After paying dividends on its government capital and hiking its provision for loan losses, Fulton Financial Corp. in Lancaster, Pa., said late Tuesday its first-quarter profit fell 81% from a year earlier, to $8.1 million, or 5 cents a share.
On average, analysts had expected the company to post a profit of 8 cents a share, according to Thomson Reuters.
The $16.5 billion-asset Fulton increased its provision 346% from a year earlier, to $50 million, because of rising nonperformers.
The company also paid $5 million of dividends on the preferred shares that it issued to the Treasury Department under the Troubled Asset Relief Program.
Nonperforming assets were $269.2 million, or 1.63% of total assets, as of March 31, up from $144.7 million, or 0.90%, a year earlier.

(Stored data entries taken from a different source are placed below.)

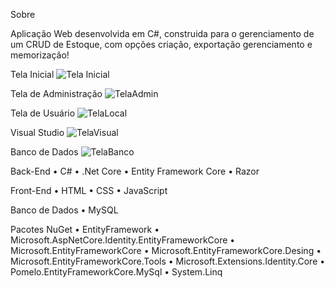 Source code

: Sobre

Aplicação Web desenvolvida em C#, construida para o gerenciamento de um CRUD de Estoque, com opções criação, exportação gerenciamento e memorização!

Tela Inicial
![Tela Inicial](https://github.com/rbjardim/EstoqueWEB/assets/118462663/d362b3f9-4570-4db8-aefd-f3b8cd8524da)

Tela de Administração 
![TelaAdmin](https://github.com/rbjardim/EstoqueWEB/assets/118462663/b44c7174-28ac-421a-8765-5d42747559f0)

Tela de Usuário 
![TelaLocal](https://github.com/rbjardim/EstoqueWEB/assets/118462663/cb607882-92e1-4804-9178-a0f777849d7a)

Visual Studio
![TelaVisual](https://github.com/rbjardim/EstoqueWEB/assets/118462663/01012210-6570-42cc-870c-6438d5e3d929)

Banco de Dados
![TelaBanco](https://github.com/rbjardim/EstoqueWEB/assets/118462663/6c434298-a9fa-4414-b4a4-cbfa718e3776)

Back-End
• C#
• .Net Core
• Entity Framework Core
• Razor

Front-End
• HTML
• CSS
• JavaScript

Banco de Dados
• MySQL

Pacotes NuGet
• EntityFramework • Microsoft.AspNetCore.Identity.EntityFrameworkCore
• Microsoft.EntityFrameworkCore
• Microsoft.EntityFrameworkCore.Desing
• Microsoft.EntityFrameworkCore.Tools
• Microsoft.Extensions.Identity.Core
• Pomelo.EntityFrameworkCore.MySql
• System.Linq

The increase in nonperformers included $65.3 million of construction loans, $29.7 million of commercial mortgage loans, and $15 million of commercial loans.
Chargeoffs climbed 85 basis points from a year earlier, to 1% of average total loans.
"Despite experiencing good deposit growth and very strong mortgage refinancing activity, first-quarter earnings were slowed by credit related charges," R. Scott Smith Jr., Fulton's chairman and chief executive officer, said in a press release issued after the market closed Tuesday. "Our noninterest income was up significantly due to secondary market mortgage sale gains. In addition, our ongoing promotional efforts led to particularly strong certificate of deposit growth. However, the relatively higher funding costs associated with that growth, combined with lower earning asset yields, negatively impacted our net interest margin."
Fulton's net interest income slipped 1.4% from a year earlier, to $1.8 million, as its net interest margin contracted 13 basis points, to 3.45%. Total deposits jumped 13.6%, to $11.4 billion.
Excluding investment securities gains, noninterest income rose 21%, to $7.6 million. Fulton attributed the increase to gains on the sale of mortgage loans, as refinance activity surged.
Loans, net of unearned income, climbed 5.4%, to $12 billion. Fulton said commercial mortgages went up $471.0 million, or 13.1%; commercial loans, $160.2 million, or 4.6%; home equity loans, $126.3 million, or 8.2%; and residential mortgages, $68.3 million, or 7.8%. Offsetting those increases, construction loans shrank by $123.5 million, or 9.4%, as did consumer loans, by $72.2 million, or 16%.